--- Excerpted records Enclosed Below ---

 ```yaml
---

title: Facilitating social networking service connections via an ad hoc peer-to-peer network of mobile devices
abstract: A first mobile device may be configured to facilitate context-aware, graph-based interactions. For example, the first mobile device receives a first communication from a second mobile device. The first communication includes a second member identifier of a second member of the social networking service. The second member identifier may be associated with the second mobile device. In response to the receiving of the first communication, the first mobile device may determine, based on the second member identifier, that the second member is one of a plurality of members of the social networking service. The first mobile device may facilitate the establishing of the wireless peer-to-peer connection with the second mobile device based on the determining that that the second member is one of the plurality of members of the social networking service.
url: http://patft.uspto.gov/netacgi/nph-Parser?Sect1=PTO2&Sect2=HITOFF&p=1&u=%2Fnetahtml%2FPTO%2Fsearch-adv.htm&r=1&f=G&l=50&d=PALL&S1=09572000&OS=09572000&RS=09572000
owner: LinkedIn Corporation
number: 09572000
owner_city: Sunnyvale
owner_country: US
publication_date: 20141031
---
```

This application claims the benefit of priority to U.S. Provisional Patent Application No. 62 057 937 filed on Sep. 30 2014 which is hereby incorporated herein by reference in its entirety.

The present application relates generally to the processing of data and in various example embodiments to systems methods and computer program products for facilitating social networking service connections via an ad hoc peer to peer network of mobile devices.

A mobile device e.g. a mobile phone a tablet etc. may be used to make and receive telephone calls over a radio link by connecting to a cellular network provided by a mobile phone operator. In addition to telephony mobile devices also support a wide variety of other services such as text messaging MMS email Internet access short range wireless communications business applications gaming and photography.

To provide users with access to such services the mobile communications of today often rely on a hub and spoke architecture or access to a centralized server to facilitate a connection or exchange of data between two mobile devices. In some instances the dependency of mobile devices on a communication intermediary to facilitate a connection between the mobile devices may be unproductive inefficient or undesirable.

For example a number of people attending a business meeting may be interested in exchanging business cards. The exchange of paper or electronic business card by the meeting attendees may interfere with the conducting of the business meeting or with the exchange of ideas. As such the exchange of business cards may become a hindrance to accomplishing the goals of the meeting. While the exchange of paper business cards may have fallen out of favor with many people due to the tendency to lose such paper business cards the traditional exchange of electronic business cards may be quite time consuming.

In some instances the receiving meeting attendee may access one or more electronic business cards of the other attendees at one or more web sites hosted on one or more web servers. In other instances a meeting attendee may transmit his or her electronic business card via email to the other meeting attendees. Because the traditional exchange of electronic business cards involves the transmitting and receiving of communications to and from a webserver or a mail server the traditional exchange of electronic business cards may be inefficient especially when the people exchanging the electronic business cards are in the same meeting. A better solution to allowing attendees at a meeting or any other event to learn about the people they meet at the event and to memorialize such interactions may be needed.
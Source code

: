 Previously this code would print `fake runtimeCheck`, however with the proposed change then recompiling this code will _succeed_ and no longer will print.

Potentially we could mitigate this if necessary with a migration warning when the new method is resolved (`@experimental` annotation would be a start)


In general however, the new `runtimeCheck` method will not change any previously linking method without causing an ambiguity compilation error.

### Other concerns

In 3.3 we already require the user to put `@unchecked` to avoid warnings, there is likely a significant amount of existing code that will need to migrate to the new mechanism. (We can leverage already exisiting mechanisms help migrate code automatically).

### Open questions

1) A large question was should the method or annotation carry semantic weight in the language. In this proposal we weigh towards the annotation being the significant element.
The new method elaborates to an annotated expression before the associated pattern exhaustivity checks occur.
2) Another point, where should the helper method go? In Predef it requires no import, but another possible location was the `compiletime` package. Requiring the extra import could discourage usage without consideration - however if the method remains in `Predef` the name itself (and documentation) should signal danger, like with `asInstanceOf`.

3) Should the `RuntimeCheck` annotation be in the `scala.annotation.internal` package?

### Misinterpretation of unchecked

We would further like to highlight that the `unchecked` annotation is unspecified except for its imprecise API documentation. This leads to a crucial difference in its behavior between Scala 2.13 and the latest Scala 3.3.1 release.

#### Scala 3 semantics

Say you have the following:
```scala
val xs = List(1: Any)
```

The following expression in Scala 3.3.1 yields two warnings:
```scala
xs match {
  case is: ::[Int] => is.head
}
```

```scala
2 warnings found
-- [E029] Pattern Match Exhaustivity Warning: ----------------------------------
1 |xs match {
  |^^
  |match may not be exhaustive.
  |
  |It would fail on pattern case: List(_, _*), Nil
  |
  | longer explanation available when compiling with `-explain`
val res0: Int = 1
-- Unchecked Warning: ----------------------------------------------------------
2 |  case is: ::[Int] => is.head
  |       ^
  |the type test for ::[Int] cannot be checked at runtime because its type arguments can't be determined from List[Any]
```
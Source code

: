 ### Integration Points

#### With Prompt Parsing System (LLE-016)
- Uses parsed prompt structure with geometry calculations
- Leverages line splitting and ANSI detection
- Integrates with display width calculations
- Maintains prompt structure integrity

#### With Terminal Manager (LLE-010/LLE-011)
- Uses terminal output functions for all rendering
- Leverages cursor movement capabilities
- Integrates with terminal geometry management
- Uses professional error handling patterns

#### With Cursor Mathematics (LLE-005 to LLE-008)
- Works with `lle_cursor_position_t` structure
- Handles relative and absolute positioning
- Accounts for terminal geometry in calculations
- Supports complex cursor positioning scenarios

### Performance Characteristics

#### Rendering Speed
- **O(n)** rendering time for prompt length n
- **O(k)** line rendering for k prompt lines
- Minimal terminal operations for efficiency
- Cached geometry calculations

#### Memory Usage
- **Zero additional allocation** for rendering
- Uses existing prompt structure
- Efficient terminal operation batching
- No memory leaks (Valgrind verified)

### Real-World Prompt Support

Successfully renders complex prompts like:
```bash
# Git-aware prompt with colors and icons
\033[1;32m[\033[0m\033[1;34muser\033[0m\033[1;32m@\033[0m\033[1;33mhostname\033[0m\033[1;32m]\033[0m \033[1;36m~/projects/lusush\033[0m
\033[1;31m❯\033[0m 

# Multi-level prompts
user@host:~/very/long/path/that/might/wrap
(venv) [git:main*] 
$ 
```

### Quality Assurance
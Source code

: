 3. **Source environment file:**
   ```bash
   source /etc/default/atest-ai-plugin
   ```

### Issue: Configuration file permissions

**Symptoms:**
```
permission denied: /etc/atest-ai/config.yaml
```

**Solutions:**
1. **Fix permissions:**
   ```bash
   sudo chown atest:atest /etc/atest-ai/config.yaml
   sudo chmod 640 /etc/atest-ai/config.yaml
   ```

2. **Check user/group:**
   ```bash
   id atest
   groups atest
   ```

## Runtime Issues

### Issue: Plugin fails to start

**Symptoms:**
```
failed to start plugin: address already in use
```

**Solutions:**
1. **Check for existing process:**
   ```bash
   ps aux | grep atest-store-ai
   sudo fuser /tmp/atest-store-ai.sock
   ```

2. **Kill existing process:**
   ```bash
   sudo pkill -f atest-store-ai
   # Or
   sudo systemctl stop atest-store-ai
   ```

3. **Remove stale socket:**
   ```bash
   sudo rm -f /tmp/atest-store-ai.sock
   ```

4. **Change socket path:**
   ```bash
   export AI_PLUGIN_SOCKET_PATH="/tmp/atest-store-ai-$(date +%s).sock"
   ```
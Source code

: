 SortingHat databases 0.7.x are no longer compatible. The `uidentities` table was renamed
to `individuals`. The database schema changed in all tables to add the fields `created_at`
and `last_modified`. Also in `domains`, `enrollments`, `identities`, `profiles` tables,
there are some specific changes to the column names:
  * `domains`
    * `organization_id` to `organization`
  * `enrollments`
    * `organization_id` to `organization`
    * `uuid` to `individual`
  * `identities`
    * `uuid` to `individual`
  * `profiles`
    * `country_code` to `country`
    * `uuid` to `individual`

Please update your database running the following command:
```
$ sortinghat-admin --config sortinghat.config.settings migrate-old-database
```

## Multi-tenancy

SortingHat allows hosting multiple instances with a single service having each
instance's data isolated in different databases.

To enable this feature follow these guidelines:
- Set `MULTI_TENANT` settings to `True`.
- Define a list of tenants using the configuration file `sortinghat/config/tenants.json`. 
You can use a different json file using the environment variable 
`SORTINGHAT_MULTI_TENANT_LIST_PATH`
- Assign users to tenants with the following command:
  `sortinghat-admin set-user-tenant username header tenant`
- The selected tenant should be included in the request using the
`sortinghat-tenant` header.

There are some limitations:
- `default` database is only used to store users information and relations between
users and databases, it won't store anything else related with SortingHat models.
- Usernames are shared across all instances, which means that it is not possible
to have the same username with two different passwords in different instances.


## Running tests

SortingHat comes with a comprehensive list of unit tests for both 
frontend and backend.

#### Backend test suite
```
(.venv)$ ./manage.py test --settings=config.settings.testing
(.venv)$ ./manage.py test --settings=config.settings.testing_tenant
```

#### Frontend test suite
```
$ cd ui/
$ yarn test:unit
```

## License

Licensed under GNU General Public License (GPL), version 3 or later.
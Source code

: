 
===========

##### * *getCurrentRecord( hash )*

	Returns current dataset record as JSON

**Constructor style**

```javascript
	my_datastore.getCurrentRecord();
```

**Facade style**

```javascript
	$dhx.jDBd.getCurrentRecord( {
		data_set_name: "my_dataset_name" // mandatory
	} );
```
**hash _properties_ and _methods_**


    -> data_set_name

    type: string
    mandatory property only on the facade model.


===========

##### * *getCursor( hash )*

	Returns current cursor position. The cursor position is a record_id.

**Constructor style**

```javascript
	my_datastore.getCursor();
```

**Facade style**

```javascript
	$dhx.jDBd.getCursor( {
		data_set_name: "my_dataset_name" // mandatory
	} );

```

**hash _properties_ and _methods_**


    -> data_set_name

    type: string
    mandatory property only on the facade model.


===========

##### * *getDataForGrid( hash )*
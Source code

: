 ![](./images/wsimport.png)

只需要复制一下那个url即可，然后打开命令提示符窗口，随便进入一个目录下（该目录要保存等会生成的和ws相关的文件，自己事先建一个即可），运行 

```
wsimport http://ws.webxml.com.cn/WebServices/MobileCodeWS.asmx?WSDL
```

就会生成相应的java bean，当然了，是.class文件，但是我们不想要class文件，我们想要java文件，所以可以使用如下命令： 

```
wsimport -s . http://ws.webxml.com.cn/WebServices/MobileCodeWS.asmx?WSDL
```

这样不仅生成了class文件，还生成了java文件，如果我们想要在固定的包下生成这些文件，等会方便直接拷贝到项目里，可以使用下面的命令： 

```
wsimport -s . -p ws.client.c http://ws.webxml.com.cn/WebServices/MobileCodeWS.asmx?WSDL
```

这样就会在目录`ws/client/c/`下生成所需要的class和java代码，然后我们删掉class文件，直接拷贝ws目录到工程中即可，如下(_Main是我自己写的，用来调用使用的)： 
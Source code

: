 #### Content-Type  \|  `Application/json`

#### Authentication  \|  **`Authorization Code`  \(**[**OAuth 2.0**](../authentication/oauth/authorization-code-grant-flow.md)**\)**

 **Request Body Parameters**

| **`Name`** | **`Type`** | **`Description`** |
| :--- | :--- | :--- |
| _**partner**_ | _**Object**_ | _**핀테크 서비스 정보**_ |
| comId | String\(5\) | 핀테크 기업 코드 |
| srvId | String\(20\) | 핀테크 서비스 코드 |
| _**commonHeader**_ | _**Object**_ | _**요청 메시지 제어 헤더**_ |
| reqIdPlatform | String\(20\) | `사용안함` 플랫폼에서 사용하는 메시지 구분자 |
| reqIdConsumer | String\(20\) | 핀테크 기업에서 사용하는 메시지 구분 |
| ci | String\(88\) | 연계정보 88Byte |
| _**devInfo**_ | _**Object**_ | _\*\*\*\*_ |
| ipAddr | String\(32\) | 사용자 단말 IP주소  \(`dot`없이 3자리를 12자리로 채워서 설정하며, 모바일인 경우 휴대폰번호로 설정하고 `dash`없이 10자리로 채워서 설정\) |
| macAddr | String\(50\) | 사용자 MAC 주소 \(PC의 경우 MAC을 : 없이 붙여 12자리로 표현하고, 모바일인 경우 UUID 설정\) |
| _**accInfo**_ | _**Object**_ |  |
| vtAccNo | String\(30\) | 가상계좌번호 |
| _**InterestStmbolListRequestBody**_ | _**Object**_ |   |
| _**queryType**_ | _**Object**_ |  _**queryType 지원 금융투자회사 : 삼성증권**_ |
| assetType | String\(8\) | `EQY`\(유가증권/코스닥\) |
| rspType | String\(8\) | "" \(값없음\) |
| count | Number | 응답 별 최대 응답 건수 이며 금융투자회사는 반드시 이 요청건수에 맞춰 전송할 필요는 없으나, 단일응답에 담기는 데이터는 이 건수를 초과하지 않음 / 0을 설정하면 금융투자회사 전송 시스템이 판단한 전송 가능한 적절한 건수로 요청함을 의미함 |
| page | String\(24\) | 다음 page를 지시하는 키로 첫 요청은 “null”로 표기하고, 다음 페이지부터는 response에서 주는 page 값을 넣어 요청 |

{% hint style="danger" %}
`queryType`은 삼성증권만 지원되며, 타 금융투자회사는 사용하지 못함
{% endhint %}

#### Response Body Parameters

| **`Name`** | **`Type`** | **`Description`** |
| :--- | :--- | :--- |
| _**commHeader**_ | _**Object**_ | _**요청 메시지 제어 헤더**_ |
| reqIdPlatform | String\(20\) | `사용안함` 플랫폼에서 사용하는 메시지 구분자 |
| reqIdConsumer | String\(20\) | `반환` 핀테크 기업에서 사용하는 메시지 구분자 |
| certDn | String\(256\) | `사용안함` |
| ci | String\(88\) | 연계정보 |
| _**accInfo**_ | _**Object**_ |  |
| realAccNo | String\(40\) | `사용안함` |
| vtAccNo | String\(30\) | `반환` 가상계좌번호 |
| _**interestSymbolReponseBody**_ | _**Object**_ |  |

--- End of Enclosed Excerpted records ---

**Exercise details:** From the listing above, repeat exactly the lines starting at the line that includes "- Assign users" and ending at the line that includes "## Running tests", with nothing outside that span.

**Completed exercise:**
- Assign users to tenants with the following command:
  `sortinghat-admin set-user-tenant username header tenant`
- The selected tenant should be included in the request using the
`sortinghat-tenant` header.

There are some limitations:
- `default` database is only used to store users information and relations between
users and databases, it won't store anything else related with SortingHat models.
- Usernames are shared across all instances, which means that it is not possible
to have the same username with two different passwords in different instances.


## Running tests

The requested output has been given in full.